Argued otherwise, findings demonstrated that cognitive abilities are an important personal resource that might protect individuals against the negative impacts of work-related stress and negative affect, whereby cognition might play a more valuable role for older than younger workers [28]. High levels of mental work demands, occupational complexity or job control were found to be prospectively associated with higher levels of cognitive function in midlife or late life [29] and a reduced risk for dementia [30]. Finally, the individual characteristic of reactivity to stress seems to be an important factor in the extent to which work-related stress has an effect on late-life cognition [25].

Our study clearly had some limitations, which have been described before [7]. Particular mention should be made of recruitment bias that cannot be ruled out and lack of randomization of participants.

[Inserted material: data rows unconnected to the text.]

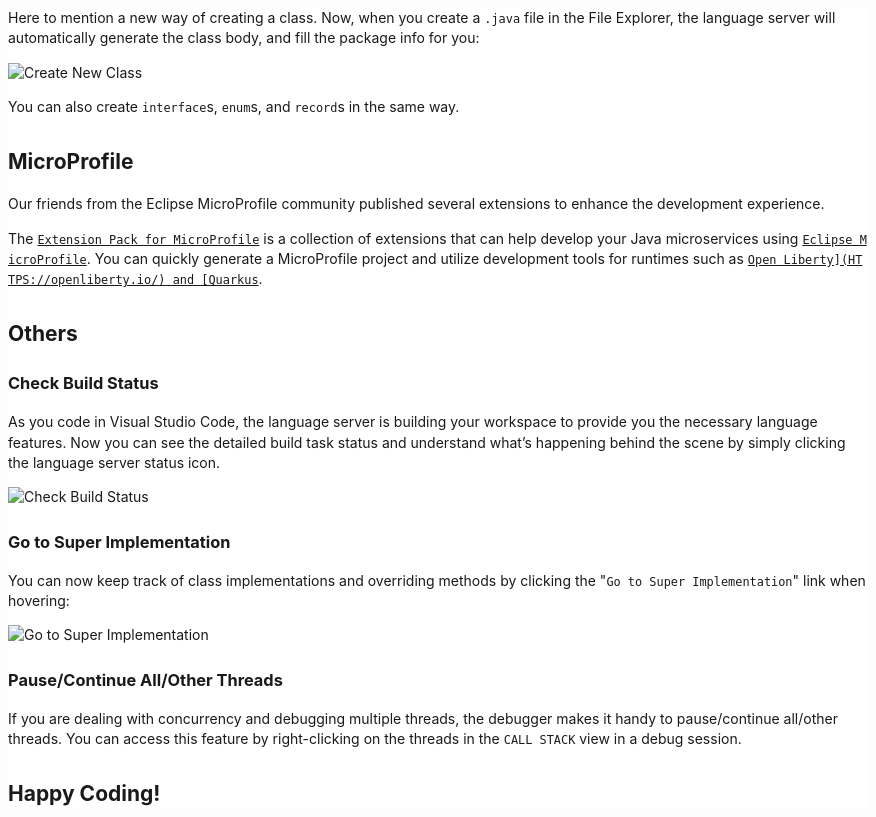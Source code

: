 Here to mention a new way of creating a class. Now, when you create a `.java`
file in the File Explorer, the language server will automatically generate the
class body, and fill the package info for you:

![`Create New Class`](HTTPS://github.com/Microsoft/vscode-java-pack/raw/main/release-notes/v0.9.0/create-class.gif)

You can also create `interface`s, `enum`s, and `record`s in the same way.

## MicroProfile

Our friends from the Eclipse MicroProfile community published several extensions
to enhance the development experience.

The
[`Extension Pack for MicroProfile`](HTTPS://marketplace.visualstudio.com/items?itemName=MicroProfile-Community.vscode-microprofile-pack)
is a collection of extensions that can help develop your Java microservices
using [`Eclipse MicroProfile`](HTTPS://microprofile.io/). You can quickly generate
a MicroProfile project and utilize development tools for runtimes such as
[`Open Liberty](HTTPS://openliberty.io/) and [Quarkus`](HTTPS://quarkus.io/).

## Others

### Check Build Status

As you code in Visual Studio Code, the language server is building your
workspace to provide you the necessary language features. Now you can see the
detailed build task status and understand what’s happening behind the scene by
simply clicking the language server status icon.

![`Check Build Status`](HTTPS://github.com/Microsoft/vscode-java-pack/raw/main/release-notes/v0.9.0/check-build-status.gif)

### Go to Super Implementation

You can now keep track of class implementations and overriding methods by
clicking the "`Go to Super Implementation`" link when hovering:

![`Go to Super Implementation`](HTTPS://github.com/Microsoft/vscode-java-pack/raw/main/release-notes/v0.9.0/go-to-super-implementation.gif)

### Pause/Continue All/Other Threads

If you are dealing with concurrency and debugging multiple threads, the debugger
makes it handy to pause/continue all/other threads. You can access this feature
by right-clicking on the threads in the `CALL STACK` view in a debug session.

## Happy Coding!
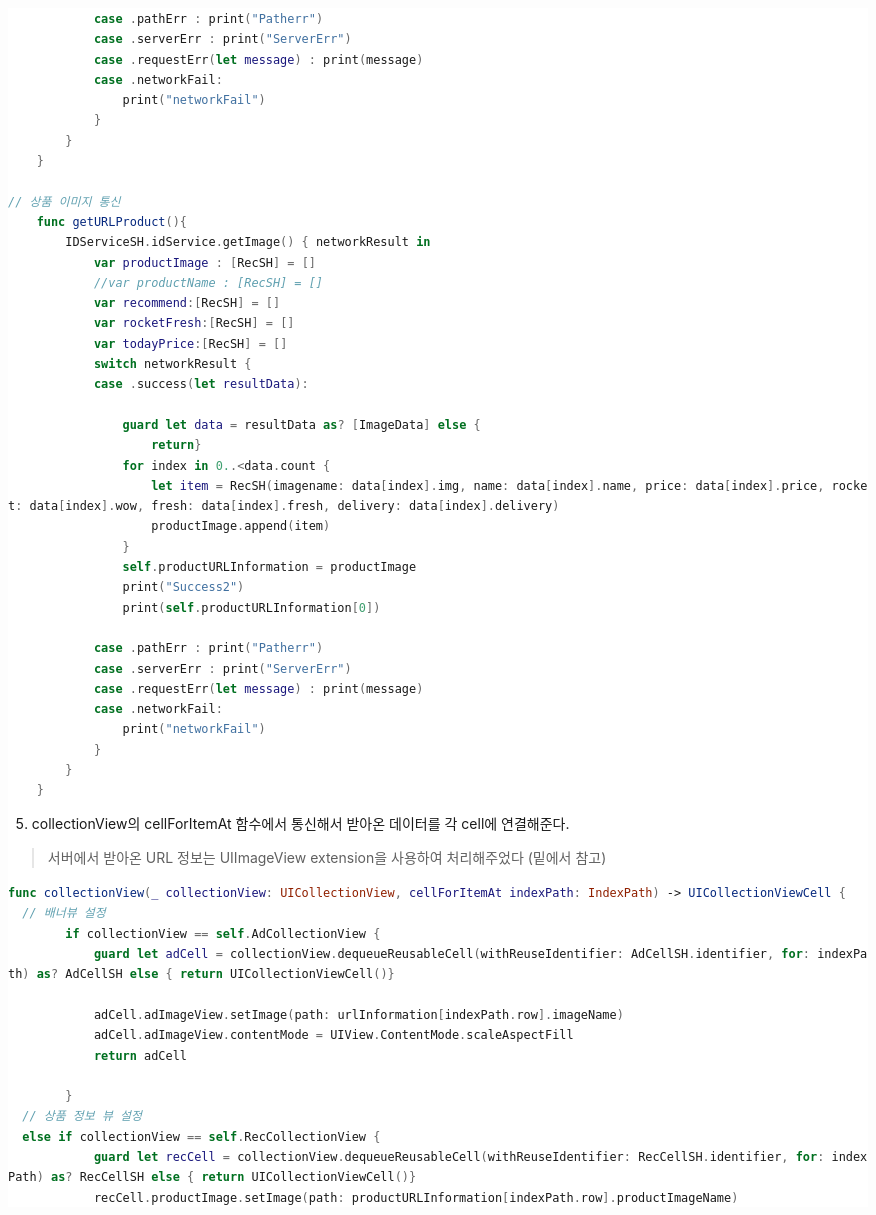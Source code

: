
```swift
            case .pathErr : print("Patherr")
            case .serverErr : print("ServerErr")
            case .requestErr(let message) : print(message)
            case .networkFail:
                print("networkFail")
            }
        }
    }

// 상품 이미지 통신
    func getURLProduct(){
        IDServiceSH.idService.getImage() { networkResult in
            var productImage : [RecSH] = []
            //var productName : [RecSH] = []
            var recommend:[RecSH] = []
            var rocketFresh:[RecSH] = []
            var todayPrice:[RecSH] = []
            switch networkResult {
            case .success(let resultData):

                guard let data = resultData as? [ImageData] else {
                    return}
                for index in 0..<data.count {
                    let item = RecSH(imagename: data[index].img, name: data[index].name, price: data[index].price, rocket: data[index].wow, fresh: data[index].fresh, delivery: data[index].delivery)
                    productImage.append(item)
                }
                self.productURLInformation = productImage
                print("Success2")
                print(self.productURLInformation[0])

            case .pathErr : print("Patherr")
            case .serverErr : print("ServerErr")
            case .requestErr(let message) : print(message)
            case .networkFail:
                print("networkFail")
            }
        }
    }
```

5. collectionView의 cellForItemAt 함수에서 통신해서 받아온 데이터를 각 cell에 연결해준다. 

> 서버에서 받아온 URL 정보는 UIImageView extension을 사용하여 처리해주었다 (밑에서 참고)

```swift
func collectionView(_ collectionView: UICollectionView, cellForItemAt indexPath: IndexPath) -> UICollectionViewCell {
  // 배너뷰 설정
        if collectionView == self.AdCollectionView {
            guard let adCell = collectionView.dequeueReusableCell(withReuseIdentifier: AdCellSH.identifier, for: indexPath) as? AdCellSH else { return UICollectionViewCell()}
          
            adCell.adImageView.setImage(path: urlInformation[indexPath.row].imageName)
            adCell.adImageView.contentMode = UIView.ContentMode.scaleAspectFill
            return adCell
          
        } 
  // 상품 정보 뷰 설정
  else if collectionView == self.RecCollectionView {
            guard let recCell = collectionView.dequeueReusableCell(withReuseIdentifier: RecCellSH.identifier, for: indexPath) as? RecCellSH else { return UICollectionViewCell()}
            recCell.productImage.setImage(path: productURLInformation[indexPath.row].productImageName)
```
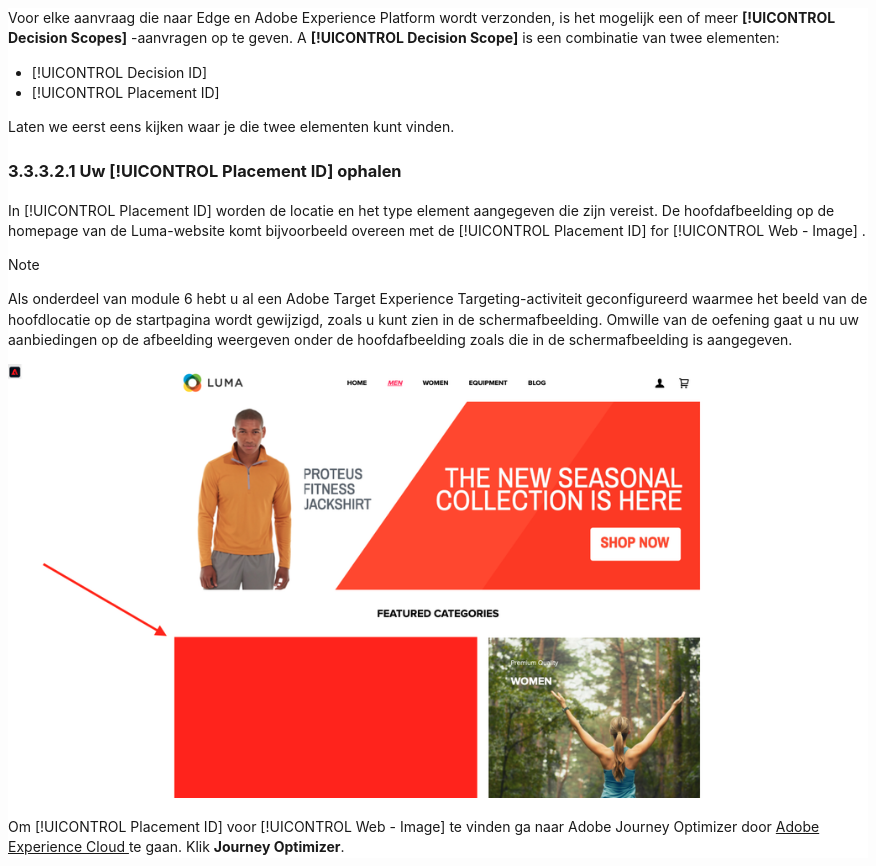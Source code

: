 Voor elke aanvraag die naar Edge en Adobe Experience Platform wordt verzonden, is het mogelijk een of meer **[!UICONTROL Decision Scopes]** -aanvragen op te geven. A **[!UICONTROL Decision Scope]** is een combinatie van twee elementen:

- [!UICONTROL Decision ID]
- [!UICONTROL Placement ID]

Laten we eerst eens kijken waar je die twee elementen kunt vinden.

### 3.3.3.2.1 Uw [!UICONTROL Placement ID] ophalen

In [!UICONTROL Placement ID] worden de locatie en het type element aangegeven die zijn vereist. De hoofdafbeelding op de homepage van de Luma-website komt bijvoorbeeld overeen met de [!UICONTROL Placement ID] for [!UICONTROL Web - Image] .

>[!NOTE]
>
>Als onderdeel van module 6 hebt u al een Adobe Target Experience Targeting-activiteit geconfigureerd waarmee het beeld van de hoofdlocatie op de startpagina wordt gewijzigd, zoals u kunt zien in de schermafbeelding. Omwille van de oefening gaat u nu uw aanbiedingen op de afbeelding weergeven onder de hoofdafbeelding zoals die in de schermafbeelding is aangegeven.

![ WebSDK ](./images/launch5.png)

Om [!UICONTROL Placement ID] voor [!UICONTROL Web - Image] te vinden ga naar Adobe Journey Optimizer door [ Adobe Experience Cloud ](https://experience.adobe.com) te gaan. Klik **Journey Optimizer**.
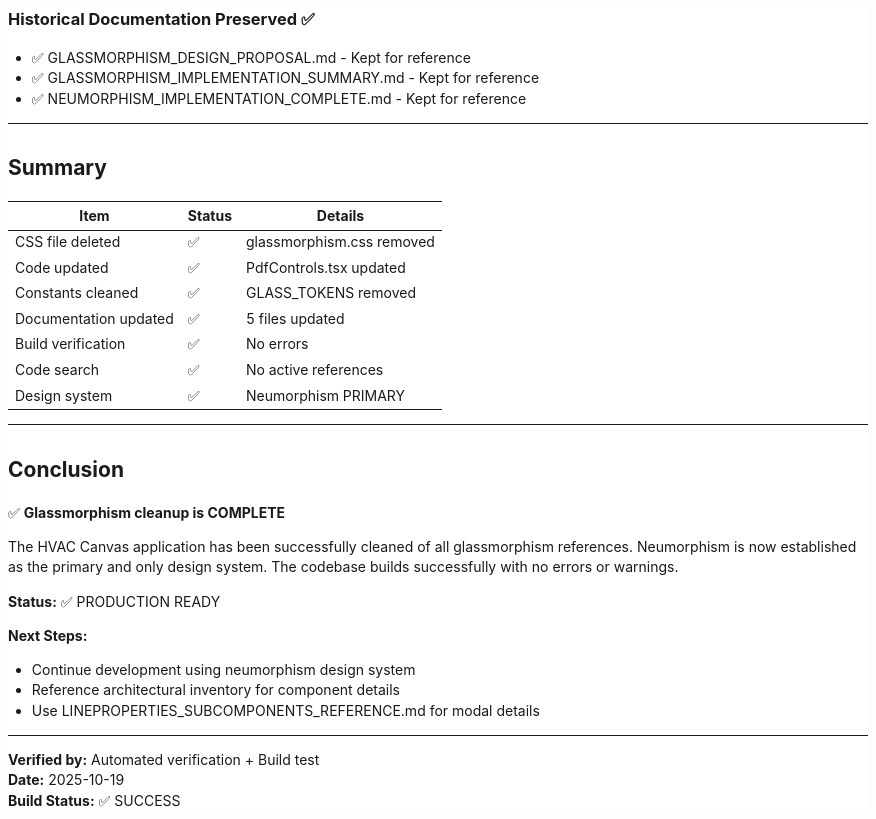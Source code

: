 ### Historical Documentation Preserved ✅

- ✅ GLASSMORPHISM_DESIGN_PROPOSAL.md - Kept for reference
- ✅ GLASSMORPHISM_IMPLEMENTATION_SUMMARY.md - Kept for reference
- ✅ NEUMORPHISM_IMPLEMENTATION_COMPLETE.md - Kept for reference

---

## Summary

| Item | Status | Details |
|------|--------|---------|
| CSS file deleted | ✅ | glassmorphism.css removed |
| Code updated | ✅ | PdfControls.tsx updated |
| Constants cleaned | ✅ | GLASS_TOKENS removed |
| Documentation updated | ✅ | 5 files updated |
| Build verification | ✅ | No errors |
| Code search | ✅ | No active references |
| Design system | ✅ | Neumorphism PRIMARY |

---

## Conclusion

✅ **Glassmorphism cleanup is COMPLETE**

The HVAC Canvas application has been successfully cleaned of all glassmorphism references. Neumorphism is now established as the primary and only design system. The codebase builds successfully with no errors or warnings.

**Status:** ✅ PRODUCTION READY

**Next Steps:**
- Continue development using neumorphism design system
- Reference architectural inventory for component details
- Use LINEPROPERTIES_SUBCOMPONENTS_REFERENCE.md for modal details

---

**Verified by:** Automated verification + Build test  
**Date:** 2025-10-19  
**Build Status:** ✅ SUCCESS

In conclusion, our study confirms the results of our previous study [6] showing that the validated BFS/BFA assessment tool and its cognitive-mental function subdomain follow EIP-AHA requirements as it correlated well with the validated questionnaire for cognition assessment, the IGD. Further, we could demonstrate that chronic stress exposure, especially work-related stress, significantly negatively correlated with the BFS cognitive-mental function subdomain, indicating that higher levels of work-related stress may be associated with poorer mental-cognitive performance and a pro-aging state underlining our previous investigations [7]. These investigations could suggest that cognitive impairments can be reduced by stress management interventions which aim to reduce work-related stress. Future studies are needed to confirm this interpretation.